▶ **Work item**
Once every line below has been checked for "will", give only the number of lines that have it.
.....
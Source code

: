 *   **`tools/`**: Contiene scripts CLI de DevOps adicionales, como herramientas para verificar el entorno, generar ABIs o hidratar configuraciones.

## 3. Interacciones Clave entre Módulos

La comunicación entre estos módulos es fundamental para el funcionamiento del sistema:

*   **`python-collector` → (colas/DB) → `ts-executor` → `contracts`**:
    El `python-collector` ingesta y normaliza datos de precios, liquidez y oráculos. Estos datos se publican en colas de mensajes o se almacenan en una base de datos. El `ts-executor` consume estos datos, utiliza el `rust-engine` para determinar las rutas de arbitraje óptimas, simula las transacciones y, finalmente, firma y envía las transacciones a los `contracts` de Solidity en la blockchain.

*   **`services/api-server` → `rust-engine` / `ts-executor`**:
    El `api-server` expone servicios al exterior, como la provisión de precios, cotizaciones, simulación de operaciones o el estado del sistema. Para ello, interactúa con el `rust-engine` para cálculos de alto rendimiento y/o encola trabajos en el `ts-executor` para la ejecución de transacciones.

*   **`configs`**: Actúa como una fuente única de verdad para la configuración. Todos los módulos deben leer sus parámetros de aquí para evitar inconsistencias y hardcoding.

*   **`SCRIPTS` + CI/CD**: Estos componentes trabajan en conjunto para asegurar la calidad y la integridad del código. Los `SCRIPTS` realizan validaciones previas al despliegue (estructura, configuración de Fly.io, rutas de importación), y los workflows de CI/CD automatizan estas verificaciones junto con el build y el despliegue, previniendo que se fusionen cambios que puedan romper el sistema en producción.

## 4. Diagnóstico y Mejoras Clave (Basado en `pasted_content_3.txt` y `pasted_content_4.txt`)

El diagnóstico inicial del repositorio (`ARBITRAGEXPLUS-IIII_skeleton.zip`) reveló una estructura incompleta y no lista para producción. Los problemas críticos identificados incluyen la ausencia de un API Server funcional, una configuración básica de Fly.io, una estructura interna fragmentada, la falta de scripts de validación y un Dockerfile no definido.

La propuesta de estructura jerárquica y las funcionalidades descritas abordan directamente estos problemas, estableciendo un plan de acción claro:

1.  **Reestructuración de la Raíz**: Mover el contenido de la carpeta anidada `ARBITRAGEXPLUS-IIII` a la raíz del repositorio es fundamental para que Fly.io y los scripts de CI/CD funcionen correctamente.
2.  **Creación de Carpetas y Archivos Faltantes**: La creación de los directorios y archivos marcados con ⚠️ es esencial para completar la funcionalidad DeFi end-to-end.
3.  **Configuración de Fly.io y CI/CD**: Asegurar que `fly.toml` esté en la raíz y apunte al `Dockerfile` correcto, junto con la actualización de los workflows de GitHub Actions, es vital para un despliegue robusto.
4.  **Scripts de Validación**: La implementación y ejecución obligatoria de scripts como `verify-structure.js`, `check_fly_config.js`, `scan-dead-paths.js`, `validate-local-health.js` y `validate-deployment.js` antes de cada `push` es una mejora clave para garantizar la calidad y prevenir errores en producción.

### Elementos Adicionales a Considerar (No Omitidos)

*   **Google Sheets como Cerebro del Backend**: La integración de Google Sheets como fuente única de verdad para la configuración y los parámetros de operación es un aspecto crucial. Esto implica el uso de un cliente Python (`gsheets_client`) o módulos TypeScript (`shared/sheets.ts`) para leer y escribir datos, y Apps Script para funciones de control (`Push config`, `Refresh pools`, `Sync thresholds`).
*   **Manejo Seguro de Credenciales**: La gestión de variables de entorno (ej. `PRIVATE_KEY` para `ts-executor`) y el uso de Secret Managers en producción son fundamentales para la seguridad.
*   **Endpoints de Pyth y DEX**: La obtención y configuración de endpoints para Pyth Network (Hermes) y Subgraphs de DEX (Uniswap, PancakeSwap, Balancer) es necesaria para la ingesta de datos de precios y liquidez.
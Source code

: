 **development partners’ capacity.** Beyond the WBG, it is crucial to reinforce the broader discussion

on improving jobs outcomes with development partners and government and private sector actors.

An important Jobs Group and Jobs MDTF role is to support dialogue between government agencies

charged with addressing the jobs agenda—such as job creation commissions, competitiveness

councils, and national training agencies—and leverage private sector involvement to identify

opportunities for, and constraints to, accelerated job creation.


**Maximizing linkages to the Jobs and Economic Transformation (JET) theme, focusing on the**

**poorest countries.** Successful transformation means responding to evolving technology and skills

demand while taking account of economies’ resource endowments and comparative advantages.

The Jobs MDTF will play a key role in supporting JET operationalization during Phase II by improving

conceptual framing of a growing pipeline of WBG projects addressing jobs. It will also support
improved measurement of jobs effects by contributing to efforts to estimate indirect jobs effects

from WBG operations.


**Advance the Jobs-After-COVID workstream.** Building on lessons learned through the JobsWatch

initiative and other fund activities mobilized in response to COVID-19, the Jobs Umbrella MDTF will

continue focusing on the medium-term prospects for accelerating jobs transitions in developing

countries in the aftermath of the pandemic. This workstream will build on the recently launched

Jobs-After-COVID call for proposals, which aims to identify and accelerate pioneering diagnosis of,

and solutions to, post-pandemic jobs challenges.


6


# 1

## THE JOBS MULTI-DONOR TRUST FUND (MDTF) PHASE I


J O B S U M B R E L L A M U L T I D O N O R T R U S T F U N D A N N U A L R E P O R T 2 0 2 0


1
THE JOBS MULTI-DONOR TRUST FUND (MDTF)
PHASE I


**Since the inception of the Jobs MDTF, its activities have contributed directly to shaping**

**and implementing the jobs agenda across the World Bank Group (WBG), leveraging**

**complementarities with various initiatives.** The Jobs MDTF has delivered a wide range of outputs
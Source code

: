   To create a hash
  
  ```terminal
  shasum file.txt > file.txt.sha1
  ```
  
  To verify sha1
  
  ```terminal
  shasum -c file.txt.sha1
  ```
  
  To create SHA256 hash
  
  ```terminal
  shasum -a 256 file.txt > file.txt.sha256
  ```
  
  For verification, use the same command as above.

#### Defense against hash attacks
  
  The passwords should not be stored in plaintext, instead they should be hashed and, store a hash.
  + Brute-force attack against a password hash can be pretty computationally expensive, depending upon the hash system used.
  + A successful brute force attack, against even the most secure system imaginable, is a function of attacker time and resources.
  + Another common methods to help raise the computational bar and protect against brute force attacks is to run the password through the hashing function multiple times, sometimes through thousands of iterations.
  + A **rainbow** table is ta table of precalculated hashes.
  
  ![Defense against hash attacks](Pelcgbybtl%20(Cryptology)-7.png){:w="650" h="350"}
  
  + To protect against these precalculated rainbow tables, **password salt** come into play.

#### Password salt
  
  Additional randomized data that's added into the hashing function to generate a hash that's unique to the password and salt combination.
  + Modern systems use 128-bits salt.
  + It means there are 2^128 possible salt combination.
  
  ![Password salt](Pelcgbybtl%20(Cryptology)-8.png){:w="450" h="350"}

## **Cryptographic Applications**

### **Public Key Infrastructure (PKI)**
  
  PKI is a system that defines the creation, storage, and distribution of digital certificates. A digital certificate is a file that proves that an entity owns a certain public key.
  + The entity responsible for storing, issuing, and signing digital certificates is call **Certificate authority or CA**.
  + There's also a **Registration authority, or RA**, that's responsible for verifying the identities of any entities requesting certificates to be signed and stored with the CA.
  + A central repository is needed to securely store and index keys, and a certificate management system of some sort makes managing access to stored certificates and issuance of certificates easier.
.....
▶ **Exercise output**
4